Monday, 23 May 2016

death of a doxy

On Saturday 7th May I finished reading Death Of A Doxy by Rex Stout; it was quite good.

I got it, with another Rex Stout, as part of my birthday present from Bethan. It's in the modern US edition that all the Nero Wolfes I've bought new have been in. I remain amazed that they seem not to be in print in this country and are only available in an imported edition.

It was published in 1966, but (perhaps even more so than later Agatha Christies I've read) nothing much in it to indicate it wasn't written and set in the 30s or 40s. 1966 was the year Mr Stout turned eighty, so perhaps not too surprising.

As with other Nero Wolfes I've read, it didn't disappoint, written with wit and well plotted. It's not that long a book, and that's fine too. I'm going to have to start a list of which I've read; I should have started doing so sooner, because a number of the titles are quite similar (especially those which contain three stories); I'll need to check back in my diaries...

Like all those in that series I've seen, it comes with an introduction by someone (different people for different volumes) I don't know who I guess is probably an American detective author. As often in introductions of this kind (which I've learnt to read after reading the book, not before, as they often give away a lot of the plot or dictate your interpretation), it is apologetic/defensive about an aspect of the writing that would be different today, in this case sexism. In general I find this rather patronising, as if we can't read book from different times and places without understanding, and appreciating the insight; and in this specific case, I didn't think it was warranted, as what they talk about is clearly a particular character's relationship to women, and one which is not depicted as normative. Anyway, there it is.

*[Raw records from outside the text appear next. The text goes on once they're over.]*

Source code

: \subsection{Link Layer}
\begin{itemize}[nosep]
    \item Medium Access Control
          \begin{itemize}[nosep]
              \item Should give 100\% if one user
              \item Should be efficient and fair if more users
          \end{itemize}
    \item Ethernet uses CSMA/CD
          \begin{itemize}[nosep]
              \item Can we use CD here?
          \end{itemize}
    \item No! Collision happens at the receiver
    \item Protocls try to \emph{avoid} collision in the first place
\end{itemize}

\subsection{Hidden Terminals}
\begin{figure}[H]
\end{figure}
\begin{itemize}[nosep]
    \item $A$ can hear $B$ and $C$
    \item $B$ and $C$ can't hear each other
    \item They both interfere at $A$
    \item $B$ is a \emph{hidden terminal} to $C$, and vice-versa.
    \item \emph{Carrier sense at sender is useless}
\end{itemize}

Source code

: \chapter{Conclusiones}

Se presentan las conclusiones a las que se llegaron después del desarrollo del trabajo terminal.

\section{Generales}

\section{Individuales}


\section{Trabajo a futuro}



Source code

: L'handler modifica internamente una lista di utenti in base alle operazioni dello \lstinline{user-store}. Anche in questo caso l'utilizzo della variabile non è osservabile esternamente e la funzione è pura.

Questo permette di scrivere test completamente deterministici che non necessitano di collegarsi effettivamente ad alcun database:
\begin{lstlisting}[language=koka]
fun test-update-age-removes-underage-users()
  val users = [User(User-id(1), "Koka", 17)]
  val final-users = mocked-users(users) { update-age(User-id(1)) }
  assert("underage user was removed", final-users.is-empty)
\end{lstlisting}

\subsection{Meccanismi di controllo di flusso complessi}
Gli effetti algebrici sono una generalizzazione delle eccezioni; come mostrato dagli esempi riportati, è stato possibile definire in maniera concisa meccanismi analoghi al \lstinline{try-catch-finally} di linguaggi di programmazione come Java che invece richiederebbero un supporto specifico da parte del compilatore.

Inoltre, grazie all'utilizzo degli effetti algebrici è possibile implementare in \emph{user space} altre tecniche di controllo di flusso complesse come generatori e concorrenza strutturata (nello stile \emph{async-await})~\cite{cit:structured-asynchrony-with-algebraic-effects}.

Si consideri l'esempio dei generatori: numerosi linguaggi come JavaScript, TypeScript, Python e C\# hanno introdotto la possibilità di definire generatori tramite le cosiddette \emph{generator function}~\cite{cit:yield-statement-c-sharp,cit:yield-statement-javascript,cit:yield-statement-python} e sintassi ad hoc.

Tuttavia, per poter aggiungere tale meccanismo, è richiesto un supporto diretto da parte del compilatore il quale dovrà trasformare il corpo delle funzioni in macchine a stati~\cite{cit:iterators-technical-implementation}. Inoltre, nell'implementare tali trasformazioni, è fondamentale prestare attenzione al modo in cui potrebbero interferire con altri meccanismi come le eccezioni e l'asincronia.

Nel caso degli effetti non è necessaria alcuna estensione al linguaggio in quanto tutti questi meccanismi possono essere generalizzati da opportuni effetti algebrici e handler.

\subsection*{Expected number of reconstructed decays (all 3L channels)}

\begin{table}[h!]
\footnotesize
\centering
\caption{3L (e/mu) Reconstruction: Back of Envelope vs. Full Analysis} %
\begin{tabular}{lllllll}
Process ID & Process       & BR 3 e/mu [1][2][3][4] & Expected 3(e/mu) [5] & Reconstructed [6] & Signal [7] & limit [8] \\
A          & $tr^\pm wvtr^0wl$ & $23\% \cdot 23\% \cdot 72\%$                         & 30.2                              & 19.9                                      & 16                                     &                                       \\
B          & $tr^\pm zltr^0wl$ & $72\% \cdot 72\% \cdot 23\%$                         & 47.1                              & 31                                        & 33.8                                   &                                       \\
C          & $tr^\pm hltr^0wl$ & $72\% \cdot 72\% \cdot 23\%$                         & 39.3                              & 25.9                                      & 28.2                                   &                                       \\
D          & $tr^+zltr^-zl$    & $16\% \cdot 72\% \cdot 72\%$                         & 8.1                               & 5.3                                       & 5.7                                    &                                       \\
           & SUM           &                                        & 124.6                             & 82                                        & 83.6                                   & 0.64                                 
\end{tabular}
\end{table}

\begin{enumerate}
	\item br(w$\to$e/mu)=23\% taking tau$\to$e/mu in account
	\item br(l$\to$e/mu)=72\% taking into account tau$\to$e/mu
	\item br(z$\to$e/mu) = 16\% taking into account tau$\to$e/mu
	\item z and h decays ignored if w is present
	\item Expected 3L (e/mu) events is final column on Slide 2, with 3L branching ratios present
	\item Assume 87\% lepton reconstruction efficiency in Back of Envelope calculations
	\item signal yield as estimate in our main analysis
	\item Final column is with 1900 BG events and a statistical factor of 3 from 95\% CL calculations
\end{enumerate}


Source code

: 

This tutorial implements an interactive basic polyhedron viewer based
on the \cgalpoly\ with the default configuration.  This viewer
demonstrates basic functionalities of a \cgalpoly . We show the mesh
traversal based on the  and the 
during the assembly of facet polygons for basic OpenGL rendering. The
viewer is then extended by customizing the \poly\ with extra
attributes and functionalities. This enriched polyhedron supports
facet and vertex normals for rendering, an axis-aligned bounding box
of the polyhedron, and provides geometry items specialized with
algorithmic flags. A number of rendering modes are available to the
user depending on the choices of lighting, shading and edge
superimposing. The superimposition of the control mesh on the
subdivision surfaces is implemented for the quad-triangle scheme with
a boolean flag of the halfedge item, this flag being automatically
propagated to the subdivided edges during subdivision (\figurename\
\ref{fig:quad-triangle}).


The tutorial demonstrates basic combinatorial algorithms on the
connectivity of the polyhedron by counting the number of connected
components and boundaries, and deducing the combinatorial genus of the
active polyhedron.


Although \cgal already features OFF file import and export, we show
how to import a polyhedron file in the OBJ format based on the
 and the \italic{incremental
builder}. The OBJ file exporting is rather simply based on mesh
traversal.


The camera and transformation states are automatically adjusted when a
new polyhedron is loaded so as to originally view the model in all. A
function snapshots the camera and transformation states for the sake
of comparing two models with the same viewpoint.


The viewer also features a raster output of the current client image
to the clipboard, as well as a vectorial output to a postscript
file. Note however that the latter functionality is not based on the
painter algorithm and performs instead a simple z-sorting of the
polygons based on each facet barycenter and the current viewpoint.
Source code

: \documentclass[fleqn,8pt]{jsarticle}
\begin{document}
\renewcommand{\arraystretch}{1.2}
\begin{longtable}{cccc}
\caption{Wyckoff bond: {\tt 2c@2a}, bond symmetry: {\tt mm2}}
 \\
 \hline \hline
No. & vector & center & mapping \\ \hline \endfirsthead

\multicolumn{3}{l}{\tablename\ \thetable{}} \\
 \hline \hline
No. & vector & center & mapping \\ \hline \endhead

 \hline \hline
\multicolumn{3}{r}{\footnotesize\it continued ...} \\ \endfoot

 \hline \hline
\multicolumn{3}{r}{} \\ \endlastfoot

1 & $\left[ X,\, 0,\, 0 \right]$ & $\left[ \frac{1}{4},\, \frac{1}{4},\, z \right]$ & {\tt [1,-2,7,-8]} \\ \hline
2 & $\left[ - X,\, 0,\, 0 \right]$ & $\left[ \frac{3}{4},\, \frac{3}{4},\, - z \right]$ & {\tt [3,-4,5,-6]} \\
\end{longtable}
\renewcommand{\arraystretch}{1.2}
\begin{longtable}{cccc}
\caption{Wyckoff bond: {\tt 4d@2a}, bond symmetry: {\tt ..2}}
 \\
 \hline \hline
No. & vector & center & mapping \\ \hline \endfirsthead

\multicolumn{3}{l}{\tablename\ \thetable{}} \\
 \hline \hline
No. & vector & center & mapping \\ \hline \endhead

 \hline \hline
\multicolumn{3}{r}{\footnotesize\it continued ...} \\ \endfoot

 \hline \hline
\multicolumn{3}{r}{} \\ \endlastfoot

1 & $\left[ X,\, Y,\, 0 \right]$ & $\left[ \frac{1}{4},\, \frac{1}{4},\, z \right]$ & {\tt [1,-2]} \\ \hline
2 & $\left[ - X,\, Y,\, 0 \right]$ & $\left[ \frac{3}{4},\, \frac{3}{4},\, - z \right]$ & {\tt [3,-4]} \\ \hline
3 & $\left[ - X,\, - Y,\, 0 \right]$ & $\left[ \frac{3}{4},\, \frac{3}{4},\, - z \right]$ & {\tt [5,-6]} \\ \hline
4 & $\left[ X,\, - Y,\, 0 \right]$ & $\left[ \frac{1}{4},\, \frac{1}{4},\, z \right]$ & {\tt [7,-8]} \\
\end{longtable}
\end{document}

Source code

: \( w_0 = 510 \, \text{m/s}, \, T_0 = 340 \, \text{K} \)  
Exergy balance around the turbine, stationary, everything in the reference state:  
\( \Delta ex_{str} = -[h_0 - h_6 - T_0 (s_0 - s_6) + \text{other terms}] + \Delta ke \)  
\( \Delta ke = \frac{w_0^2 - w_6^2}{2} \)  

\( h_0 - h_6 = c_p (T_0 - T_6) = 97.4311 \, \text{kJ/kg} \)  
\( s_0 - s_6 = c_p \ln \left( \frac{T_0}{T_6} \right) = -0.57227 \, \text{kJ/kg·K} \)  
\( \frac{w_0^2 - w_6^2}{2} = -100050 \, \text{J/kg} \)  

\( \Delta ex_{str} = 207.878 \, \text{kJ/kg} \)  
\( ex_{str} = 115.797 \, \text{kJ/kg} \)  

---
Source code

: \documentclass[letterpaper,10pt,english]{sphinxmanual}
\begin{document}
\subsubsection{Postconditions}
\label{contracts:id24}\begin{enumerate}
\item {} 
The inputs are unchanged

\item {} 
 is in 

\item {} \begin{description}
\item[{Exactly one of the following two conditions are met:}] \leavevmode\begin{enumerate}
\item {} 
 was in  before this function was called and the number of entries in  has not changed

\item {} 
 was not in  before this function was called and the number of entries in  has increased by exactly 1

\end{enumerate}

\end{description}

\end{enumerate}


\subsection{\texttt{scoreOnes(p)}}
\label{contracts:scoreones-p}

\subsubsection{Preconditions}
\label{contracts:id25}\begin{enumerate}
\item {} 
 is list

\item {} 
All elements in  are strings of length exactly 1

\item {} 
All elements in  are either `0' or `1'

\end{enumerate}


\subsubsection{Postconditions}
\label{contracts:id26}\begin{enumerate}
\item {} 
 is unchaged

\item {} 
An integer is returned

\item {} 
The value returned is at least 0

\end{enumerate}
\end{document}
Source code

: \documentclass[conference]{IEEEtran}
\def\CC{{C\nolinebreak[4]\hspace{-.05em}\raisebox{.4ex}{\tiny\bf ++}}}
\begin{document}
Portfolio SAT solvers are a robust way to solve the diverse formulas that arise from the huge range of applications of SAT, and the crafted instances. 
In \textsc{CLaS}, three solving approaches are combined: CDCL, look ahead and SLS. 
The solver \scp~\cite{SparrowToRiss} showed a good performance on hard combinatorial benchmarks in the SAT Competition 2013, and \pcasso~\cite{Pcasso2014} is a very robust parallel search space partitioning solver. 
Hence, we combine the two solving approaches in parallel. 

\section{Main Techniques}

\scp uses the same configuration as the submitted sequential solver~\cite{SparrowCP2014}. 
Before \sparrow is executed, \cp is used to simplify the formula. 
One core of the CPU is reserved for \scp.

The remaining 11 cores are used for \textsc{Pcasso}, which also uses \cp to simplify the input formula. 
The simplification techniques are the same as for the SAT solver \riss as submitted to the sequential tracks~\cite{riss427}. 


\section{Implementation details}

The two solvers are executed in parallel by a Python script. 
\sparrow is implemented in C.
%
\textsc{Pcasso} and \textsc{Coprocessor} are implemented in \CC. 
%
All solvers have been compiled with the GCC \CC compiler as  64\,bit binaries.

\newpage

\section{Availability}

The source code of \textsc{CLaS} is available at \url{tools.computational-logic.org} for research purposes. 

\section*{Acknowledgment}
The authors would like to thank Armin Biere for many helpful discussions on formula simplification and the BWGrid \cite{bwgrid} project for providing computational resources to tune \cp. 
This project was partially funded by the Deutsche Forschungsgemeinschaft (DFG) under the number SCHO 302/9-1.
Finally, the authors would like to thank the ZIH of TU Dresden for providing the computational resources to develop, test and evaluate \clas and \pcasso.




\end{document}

First line: I stood and sent my eyes around.
Last line: I wish you well.

The cover follows exactly the same pattern of all the covers I've seen from this US import edition (which seems to be the only edition available here in the UK). They help you to recognise the series, at least, but don't help the memory much of whether you've read this or that one in particular; and the colour combination and illustrative style are rather pastelly, and redolent of insipid afternoon tv dramas, but perhaps that's the look and audience they're going for (which is a shame if so, because they deserve a good deal better than that). A nice touch on the spine is the picture of an orchid, which Nero Wolfe grows as a hobby. Actually the most striking thing about the cover is the basic mistake in the illustration. The death of the titular doxy is illustrated by a woman's hand with some blood on a bed, but the body is found (on the first page, so this is no spoiler) on the floor.